Amourette - Pierre de Ronsard

Or que l’hiver roidit la glace épaisse,

Réchauffons-nous, ma gentille maîtresse,

Non accroupis près le foyer cendreux,

Mais aux plaisirs des combats amoureux.

 

Asseyons-nous sur cette molle couche.

Sus ! baisez-moi, tendez-moi votre bouche,

Pressez mon col de vos bras dépliés,

Et maintenant votre mère oubliez.

 

Que de la dent votre tétin je morde,

Que vos cheveux fil à fil je détorde.

Il ne faut point, en si folâtres jeux,

Comme au dimanche arranger ses cheveux.

 

Approchez donc, tournez-moi votre joue.

Vous rougissez ? il faut que je me joue.

Vous souriez : avez-vous point ouï

Quelque doux mot qui vous ait réjoui ?

 

Je vous disais que la main j’allais mettre

Sur votre sein : le voulez-vous permettre ?

Ne fuyez pas sans parler : je vois bien

À vos regards que vous le voulez bien.

 

Je vous connais en voyant votre mine.

Je jure Amour que vous êtes si fine,

Que pour mourir, de bouche ne diriez

Qu’on vous baisât, bien que le désiriez ;

Car toute fille, encore qu’elle ait envie

Du jeu d’aimer, désire être ravie.

Témoin en est Hélène, qui suivit

D’un franc vouloir Pâris, qui la ravit.

 

Je veux user d’une douce main forte.

Ah ! vous tombez, vous faites déjà la morte.

Ah ! quel plaisir dans le coeur je reçois !

Sans vous baiser, vous moqueriez de moi

En votre lit, quand vous seriez seulette.

Or sus ! c’est fait, ma gentille brunette.

Recommençons afin que nos beaux ans

Soient réchauffés de combats si plaisants.

 

Publié en 1556 dans le recueil Le second livre des Amours.

Portrait de Pierre de RonsardPierre de Ronsard (1524-1585), figure majeure de la Renaissance française et chef de file de la Pléiade, révolutionna la poésie amoureuse en mêlant lyrisme antique et sensualité moderne. Devenu poète après une surdité précoce qui mit fin à sa carrière diplomatique, il transforma ses expériences sentimentales en chefs-d’œuvre intemporels. Son poème Amourette, publié en 1556 dans Le second livre des Amours, illustre cette alchimie entre érotisme malicieux et profondeur philosophique. Jouant des contrastes entre le froid hivernal et la chaleur des ébats amoureux, Ronsard y déploie un registre grivois teinté de références mythologiques (comme l’évocation d’Hélène et Pâris), tout en explorant le thème du désir féminin voilé de pudeur.
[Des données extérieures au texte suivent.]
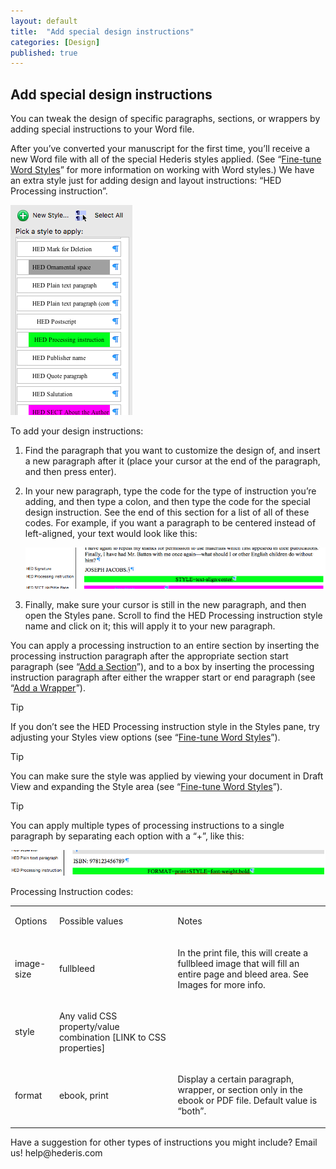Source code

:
 ```yaml
---
layout: default
title:  "Add special design instructions"
categories: [Design]
published: true
---
```


<section data-type="chapter" class="hsecchapter" data-hederis-type="hsecchapter" id="pR50zIlIc"><h1 data-hederis-type="hblkchaptitle" class="hblkchaptitle" id="pOU1xDcW2">Add special design instructions</h1>
    <p class="hblkp" data-hederis-type="hblkp" id="pNqpSS3EV">You can tweak the design of specific paragraphs, sections, or wrappers by adding special instructions to your Word file.</p>
    <p class="hblkp" data-hederis-type="hblkp" id="paWouBSoM">After you&#8217;ve converted your manuscript for the first time, you&#8217;ll receive a new Word file with all of the special Hederis styles applied. (See &#8220;<a href="{% post_url 2019-03-03-13-Fine-tuneWordStyles %}" id="p0mVL8Bu3"><span class="Hyperlink" id="pdgqdC4yv">Fine-tune Word Styles</span></a>&#8221; for more information on working with Word styles.) We have an extra style just for adding design and layout instructions: &#8220;HED Processing instruction&#8221;.</p>
    <img data-hederis-type="hblkimg" class="hblkimg" id="pHGq5Il4d" src="/images/PI1.png"/>
    <p class="hblkp" data-hederis-type="hblkp" id="pm7W93KCJ">To add your design instructions:</p>
    <ol class="hwprnum-liststart" data-hederis-type="hwprnum-liststart" id="pEk26IYs5"><li class="hblkoli" data-hederis-type="hblkoli" id="liLYlVLrNq"><p class="hblkoli" data-hederis-type="hblkoli" id="ppHBY1opQ">Find the paragraph that you want to customize the design of, and insert a new paragraph after it (place your cursor at the end of the paragraph, and then press enter).</p></li>
    <li class="hblkoli" data-hederis-type="hblkoli" id="liuhvwOFQx"><p class="hblkoli" data-hederis-type="hblkoli" id="pNhtq1ZtW">In your new paragraph, type the code for the type of instruction you&#8217;re adding, and then type a colon, and then type the code for the special design instruction. See the end of this section for a list of all of these codes. For example, if you want a paragraph to be centered instead of left-aligned, your text would look like this:</p><img data-hederis-type="hblkimg" class="hblkimg" id="piT5wPkbI" src="/images/PI2.png"/>
    </li>
    <li class="hblkoli" data-hederis-type="hblkoli" id="liJVoq788S"><p class="hblkoli" data-hederis-type="hblkoli" id="p5920ASgE">Finally, make sure your cursor is still in the new paragraph, and then open the Styles pane. Scroll to find the HED Processing instruction style name and click on it; this will apply it to your new paragraph.</p></li>
    </ol>
    <p class="hblkp" data-hederis-type="hblkp" id="pRvxxKHy1">You can apply a processing instruction to an entire section by inserting the processing instruction paragraph after the appropriate section start paragraph (see &#8220;<a href="{% post_url 2019-03-03-15-AddaSection %}" id="pXQilZ9Oh"><span class="Hyperlink" id="pG0cibUNa">Add a Section</span></a>&#8221;), and to a box by inserting the processing instruction paragraph after either the wrapper start or end paragraph (see &#8220;<a href="{% post_url 2019-03-03-14-AddaWrapper %}" id="pYcgPYoBn"><span class="Hyperlink" id="pZoc6TGmb">Add a Wrapper</span></a>&#8221;).</p>
    <aside class="hwprbox box" data-hederis-type="hwprboxstart" id="p3llAumk1" data-type="sidebar"><p class="hblktype" data-hederis-type="hblktype" id="p3iUQt97T">Tip</p>
    <p class="hblkp" data-hederis-type="hblkp" id="pXYew0WL6">If you don&#8217;t see the HED Processing instruction style in the Styles pane, try adjusting your Styles view options (see &#8220;<a href="{% post_url 2019-03-03-13-Fine-tuneWordStyles %}" id="pejNlH5X5"><span class="Hyperlink" id="p8tHjVnXy">Fine-tune Word Styles</span></a>&#8221;).</p>
    </aside>
    <aside class="hwprbox box" data-hederis-type="hwprboxstart" id="pKft8Yd4E" data-type="sidebar"><p class="hblktype" data-hederis-type="hblktype" id="pzc793Sie">Tip</p>
    <p class="hblkp" data-hederis-type="hblkp" id="pqD3RXMS0">You can make sure the style was applied by viewing your document in Draft View and expanding the Style area (see &#8220;<a href="{% post_url 2019-03-03-13-Fine-tuneWordStyles %}" id="p6moe3ZZJ"><span class="Hyperlink" id="p03DaRQf3">Fine-tune Word Styles</span></a>&#8221;).</p>
    </aside>
    <aside class="hwprbox box" data-hederis-type="hwprboxstart" id="pK2vjzRBv" data-type="sidebar"><p class="hblktype" data-hederis-type="hblktype" id="peaZUW9fg">Tip</p>
    <p class="hblkp" data-hederis-type="hblkp" id="pH0hRhD1u">You can apply multiple types of processing instructions to a single paragraph by separating each option with a &#8220;+&#8221;, like this:</p>
    <img data-hederis-type="hblkimg" class="hblkimg" id="pvChbswMK" src="/images/PI3.png"/>
    </aside>
    <p class="hblkp" data-hederis-type="hblkp" id="pTEqTCkqB">Processing Instruction codes:</p>
    <table id="pgLOz0JPj">
      <tr id="peflIxWVM">
        <td id="pwaulnjav">
          <p class="hblkp" data-hederis-type="hblkp" id="p3QkiuYwn">Options</p>
        </td>
        <td id="phL8DnGXX">
          <p class="hblkp" data-hederis-type="hblkp" id="pdfHaveoE">Possible values</p>
        </td>
        <td id="pOsligBfp">
          <p class="hblkp" data-hederis-type="hblkp" id="pJOcdNNBV">Notes</p>
        </td>
      </tr>
      <tr id="p89dL9dQv">
        <td id="pUQWf4qtF">
          <p class="hblkp" data-hederis-type="hblkp" id="pn4esmEkd">image-size</p>
        </td>
        <td id="pQb9YO2TU">
          <p class="hblkp" data-hederis-type="hblkp" id="pidGVjlvf">fullbleed</p>
        </td>
        <td id="p8zDtdaqN">
          <p class="hblkp" data-hederis-type="hblkp" id="p1IcRuFBk">In the print file, this will create a fullbleed image that will fill an entire page and bleed area. See Images for more info.</p>
        </td>
      </tr>
      <tr id="pbqlE4qag">
        <td id="pVmTpzU45">
          <p class="hblkp" data-hederis-type="hblkp" id="pljH71N1f">style</p>
        </td>
        <td id="pyuVVDqIx">
          <p class="hblkp" data-hederis-type="hblkp" id="p5e24Ca5e">Any valid CSS property/value combination [LINK to CSS properties]</p>
        </td>
        <td id="pKZbsXdNJ"/>
      </tr>
      <tr id="pzBB84Doh">
        <td id="pA7bMc4sM">
          <p class="hblkp" data-hederis-type="hblkp" id="pvOyVzm9e">format</p>
        </td>
        <td id="p7Vxe8NrL">
          <p class="hblkp" data-hederis-type="hblkp" id="phgvrImHP">ebook, print</p>
        </td>
        <td id="pkSAgcDhd">
          <p class="hblkp" data-hederis-type="hblkp" id="pOlFMOguG">Display a certain paragraph, wrapper, or section only in the ebook or PDF file. Default value is &#8220;both&#8221;.</p>
        </td>
      </tr>
    </table>
    <p class="hblkp" data-hederis-type="hblkp" id="pY0fS1MGy">Have a suggestion for other types of instructions you might include? Email us! help@hederis.com</p>
    </section>
    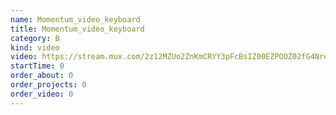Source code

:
 ```yaml
---
name: Momentum_video_keyboard
title: Momentum_video_keyboard
category: B
kind: video
video: https://stream.mux.com/2z12MZUo2ZnKmCRYY3pFcBsIZ00EZPOOZ02fG4NreL3Rw.m3u8
startTime: 0
order_about: 0
order_projects: 0
order_video: 0
---
```

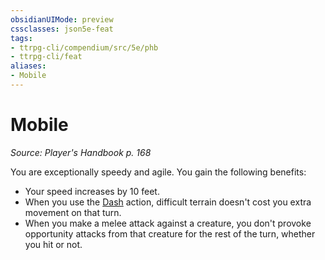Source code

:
 ```yaml
---
obsidianUIMode: preview
cssclasses: json5e-feat
tags:
- ttrpg-cli/compendium/src/5e/phb
- ttrpg-cli/feat
aliases:
- Mobile
---
```

# Mobile
*Source: Player's Handbook p. 168*  

You are exceptionally speedy and agile. You gain the following benefits:

- Your speed increases by 10 feet.  
- When you use the [Dash](/3-Mechanics/CLI/Rules/actions.md#Dash) action, difficult terrain doesn't cost you extra movement on that turn.  
- When you make a melee attack against a creature, you don't provoke opportunity attacks from that creature for the rest of the turn, whether you hit or not.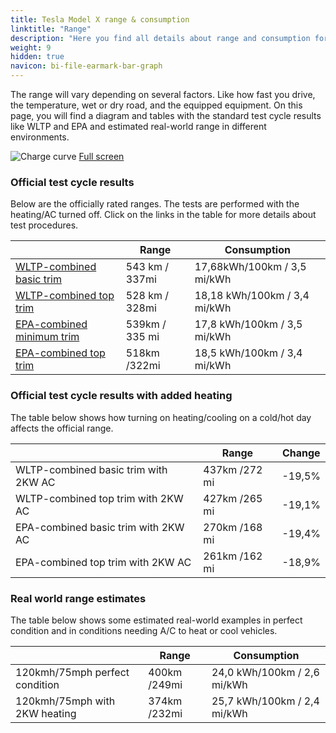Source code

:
 ```yaml
---
title: Tesla Model X range & consumption
linktitle: "Range"
description: "Here you find all details about range and consumption for Tesla Model X."
weight: 9
hidden: true
navicon: bi-file-earmark-bar-graph
---
```

<!-- markdownlint-disable MD033 -->

The range will vary depending on several factors. Like how fast you drive, the temperature, wet or dry road, and the equipped equipment. On this page, you will find a diagram and tables with the standard test cycle results like WLTP and EPA and estimated real-world range in different environments. 

<img class="img-fluid" alt="Charge curve" src="../range.svg"/>
<a href="../range.svg">Full screen</a>

### Official test cycle results

Below are the officially rated ranges. The tests are performed with the heating/AC turned off. Click on the links in the table for more details about test procedures. 

<table class="table table-striped">
<thead>
<tr><th></th><th>  Range </th><th>Consumption </th></tr>
<tbody>
<tr><td><a href="../../../../../guides/understandingrange/wltp/">WLTP-combined basic trim</a></td><td> 543 km / 337mi </td><td>17,68kWh/100km / 3,5 mi/kWh </td></tr> 
<tr><td><a href="../../../../../guides/understandingrange/wltp/">WLTP-combined top trim</a></td><td> 528 km / 328mi </td><td> 18,18 kWh/100km / 3,4 mi/kWh </td></tr>  
<tr><td><a href="../../../../../guides/understandingrange/epa/">EPA-combined minimum trim</a></td><td>539km / 335 mi</td><td> 17,8 kWh/100km / 3,5 mi/kWh </td></tr> 
<tr><td><a href="../../../../../guides/understandingrange/epa/">EPA-combined top trim </a></td><td>518km /322mi</td><td> 18,5 kWh/100km / 3,4 mi/kWh  </td></tr> 
</tbody></table>

### Official test cycle results with added heating

The table below shows how turning on heating/cooling on a cold/hot day affects the official range. 

<table class="table table-striped">
<thead>
<tr><th></th><th>  Range </th><th>Change </th></tr>
<tbody>
<tr><td> WLTP-combined basic trim with 2KW AC </td><td> 437km /272 mi </td><td> -19,5%</td></tr>
<tr><td>  WLTP-combined top trim with 2KW AC </td><td> 427km /265 mi </td><td>-19,1%</td></tr>
<tr><td>  EPA-combined basic trim with 2KW AC </td><td> 270km /168 mi </td><td> -19,4%</td></tr>
<tr><td>  EPA-combined top trim with 2KW AC </td><td> 261km /162 mi </td><td> -18,9%</td></tr>
</tbody></table>

### Real world range estimates

The table below shows some estimated real-world examples in perfect condition and in conditions needing A/C to heat or cool vehicles. 

<table class="table table-striped">
<thead>
<tr><th></th><th>  Range </th><th>Consumption </th></tr>
<tbody>
<tr><td> 120kmh/75mph perfect condition </td><td> 400km /249mi</td><td> 24,0 kWh/100km / 2,6 mi/kWh </td></tr>
<tr><td> 120kmh/75mph with 2KW heating </td><td> 374km /232mi</td><td> 25,7 kWh/100km / 2,4 mi/kWh </td></tr
</tbody></table>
Ce dialogue amoureux, où chaque strophe révèle une progression de la séduction à l’accomplissement charnel, montre son génie pour saisir les nuances du jeu amoureux. Par son mélange de trivialité et de sophistication, Ronsard érige l’instant éphémère en éternité poétique, prouvant que les battements du cœur humain transcendent les siècles.